*** SOURCE MATERIAL

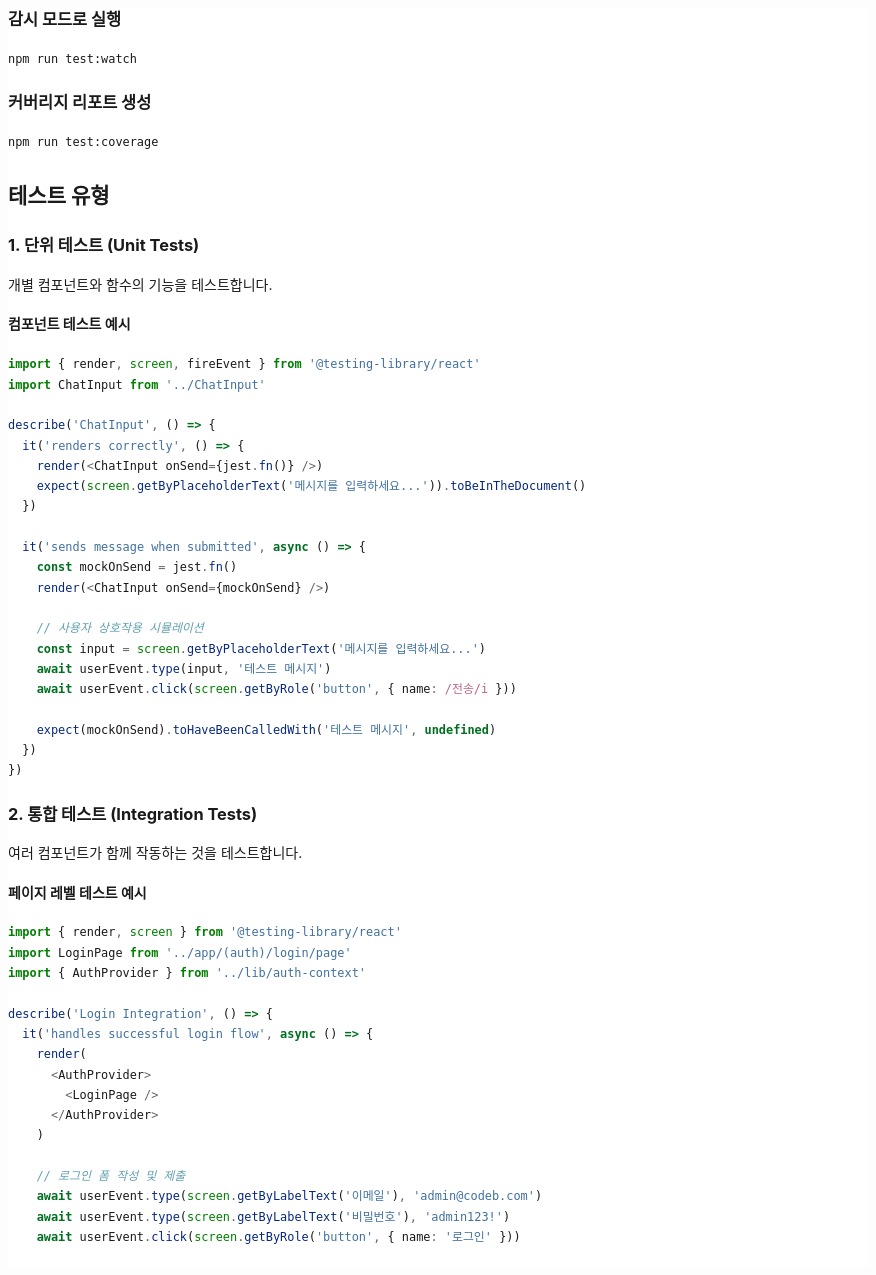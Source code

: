 ### 감시 모드로 실행
```bash
npm run test:watch
```

### 커버리지 리포트 생성
```bash
npm run test:coverage
```

## 테스트 유형

### 1. 단위 테스트 (Unit Tests)

개별 컴포넌트와 함수의 기능을 테스트합니다.

#### 컴포넌트 테스트 예시
```typescript
import { render, screen, fireEvent } from '@testing-library/react'
import ChatInput from '../ChatInput'

describe('ChatInput', () => {
  it('renders correctly', () => {
    render(<ChatInput onSend={jest.fn()} />)
    expect(screen.getByPlaceholderText('메시지를 입력하세요...')).toBeInTheDocument()
  })
  
  it('sends message when submitted', async () => {
    const mockOnSend = jest.fn()
    render(<ChatInput onSend={mockOnSend} />)
    
    // 사용자 상호작용 시뮬레이션
    const input = screen.getByPlaceholderText('메시지를 입력하세요...')
    await userEvent.type(input, '테스트 메시지')
    await userEvent.click(screen.getByRole('button', { name: /전송/i }))
    
    expect(mockOnSend).toHaveBeenCalledWith('테스트 메시지', undefined)
  })
})
```

### 2. 통합 테스트 (Integration Tests)

여러 컴포넌트가 함께 작동하는 것을 테스트합니다.

#### 페이지 레벨 테스트 예시
```typescript
import { render, screen } from '@testing-library/react'
import LoginPage from '../app/(auth)/login/page'
import { AuthProvider } from '../lib/auth-context'

describe('Login Integration', () => {
  it('handles successful login flow', async () => {
    render(
      <AuthProvider>
        <LoginPage />
      </AuthProvider>
    )
    
    // 로그인 폼 작성 및 제출
    await userEvent.type(screen.getByLabelText('이메일'), 'admin@codeb.com')
    await userEvent.type(screen.getByLabelText('비밀번호'), 'admin123!')
    await userEvent.click(screen.getByRole('button', { name: '로그인' }))
    
```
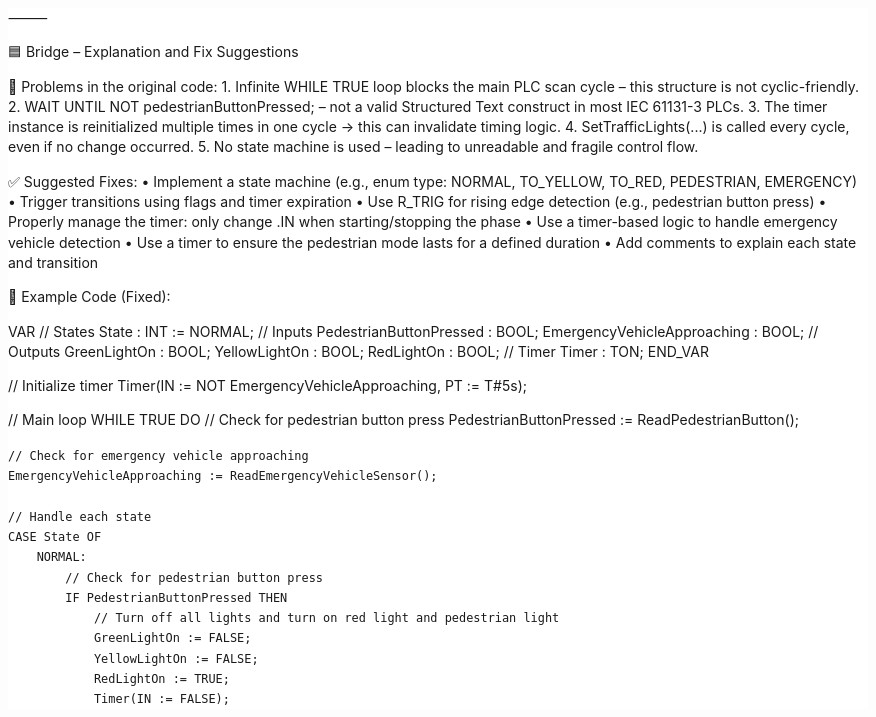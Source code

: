 ⸻

🟦 Bridge – Explanation and Fix Suggestions

🔧 Problems in the original code:
	1.	Infinite WHILE TRUE loop blocks the main PLC scan cycle – this structure is not cyclic-friendly.
	2.	WAIT UNTIL NOT pedestrianButtonPressed; – not a valid Structured Text construct in most IEC 61131-3 PLCs.
	3.	The timer instance is reinitialized multiple times in one cycle → this can invalidate timing logic.
	4.	SetTrafficLights(...) is called every cycle, even if no change occurred.
	5.	No state machine is used – leading to unreadable and fragile control flow.

✅ Suggested Fixes:
	•	Implement a state machine (e.g., enum type: NORMAL, TO_YELLOW, TO_RED, PEDESTRIAN, EMERGENCY)
	•	Trigger transitions using flags and timer expiration
	•	Use R_TRIG for rising edge detection (e.g., pedestrian button press)
	•	Properly manage the timer: only change .IN when starting/stopping the phase
	•	Use a timer-based logic to handle emergency vehicle detection
	•	Use a timer to ensure the pedestrian mode lasts for a defined duration
	•	Add comments to explain each state and transition

🔧 Example Code (Fixed):

VAR
    // States
    State : INT := NORMAL;
    // Inputs
    PedestrianButtonPressed : BOOL;
    EmergencyVehicleApproaching : BOOL;
    // Outputs
    GreenLightOn : BOOL;
    YellowLightOn : BOOL;
    RedLightOn : BOOL;
    // Timer
    Timer : TON;
END_VAR

// Initialize timer
Timer(IN := NOT EmergencyVehicleApproaching, PT := T#5s);

// Main loop
WHILE TRUE DO
    // Check for pedestrian button press
    PedestrianButtonPressed := ReadPedestrianButton();

    // Check for emergency vehicle approaching
    EmergencyVehicleApproaching := ReadEmergencyVehicleSensor();

    // Handle each state
    CASE State OF
        NORMAL:
            // Check for pedestrian button press
            IF PedestrianButtonPressed THEN
                // Turn off all lights and turn on red light and pedestrian light
                GreenLightOn := FALSE;
                YellowLightOn := FALSE;
                RedLightOn := TRUE;
                Timer(IN := FALSE);
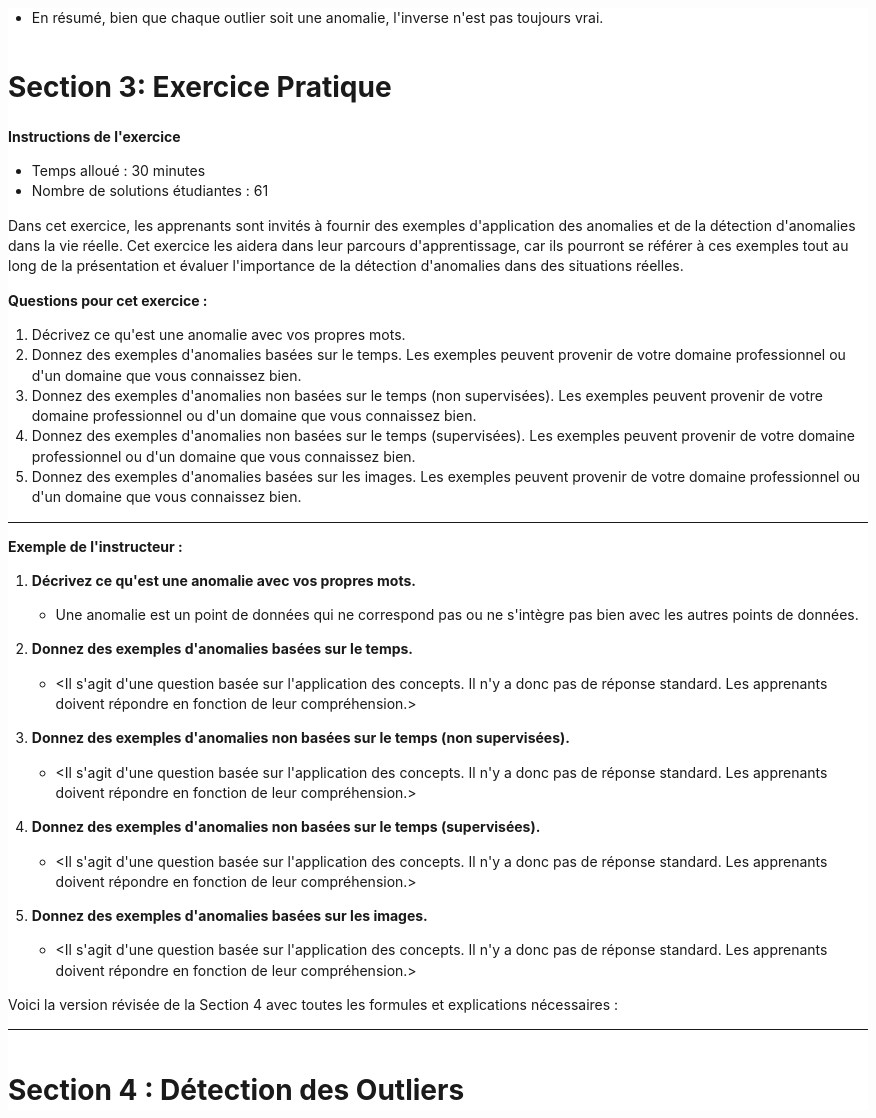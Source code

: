 - En résumé, bien que chaque outlier soit une anomalie, l'inverse n'est pas toujours vrai.


# Section 3: Exercice Pratique

**Instructions de l'exercice**
- Temps alloué : 30 minutes
- Nombre de solutions étudiantes : 61

Dans cet exercice, les apprenants sont invités à fournir des exemples d'application des anomalies et de la détection d'anomalies dans la vie réelle. Cet exercice les aidera dans leur parcours d'apprentissage, car ils pourront se référer à ces exemples tout au long de la présentation et évaluer l'importance de la détection d'anomalies dans des situations réelles.

**Questions pour cet exercice :**
1. Décrivez ce qu'est une anomalie avec vos propres mots.
2. Donnez des exemples d'anomalies basées sur le temps. Les exemples peuvent provenir de votre domaine professionnel ou d'un domaine que vous connaissez bien.
3. Donnez des exemples d'anomalies non basées sur le temps (non supervisées). Les exemples peuvent provenir de votre domaine professionnel ou d'un domaine que vous connaissez bien.
4. Donnez des exemples d'anomalies non basées sur le temps (supervisées). Les exemples peuvent provenir de votre domaine professionnel ou d'un domaine que vous connaissez bien.
5. Donnez des exemples d'anomalies basées sur les images. Les exemples peuvent provenir de votre domaine professionnel ou d'un domaine que vous connaissez bien.

---

**Exemple de l'instructeur :**

1. **Décrivez ce qu'est une anomalie avec vos propres mots.**
   - Une anomalie est un point de données qui ne correspond pas ou ne s'intègre pas bien avec les autres points de données.

2. **Donnez des exemples d'anomalies basées sur le temps.**
   - <Il s'agit d'une question basée sur l'application des concepts. Il n'y a donc pas de réponse standard. Les apprenants doivent répondre en fonction de leur compréhension.>

3. **Donnez des exemples d'anomalies non basées sur le temps (non supervisées).**
   - <Il s'agit d'une question basée sur l'application des concepts. Il n'y a donc pas de réponse standard. Les apprenants doivent répondre en fonction de leur compréhension.>

4. **Donnez des exemples d'anomalies non basées sur le temps (supervisées).**
   - <Il s'agit d'une question basée sur l'application des concepts. Il n'y a donc pas de réponse standard. Les apprenants doivent répondre en fonction de leur compréhension.>

5. **Donnez des exemples d'anomalies basées sur les images.**
   - <Il s'agit d'une question basée sur l'application des concepts. Il n'y a donc pas de réponse standard. Les apprenants doivent répondre en fonction de leur compréhension.>


Voici la version révisée de la Section 4 avec toutes les formules et explications nécessaires :

---

# Section 4 : Détection des Outliers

******

How many of the lines above include the word "GreenLightOn"? State that number and nothing else.

2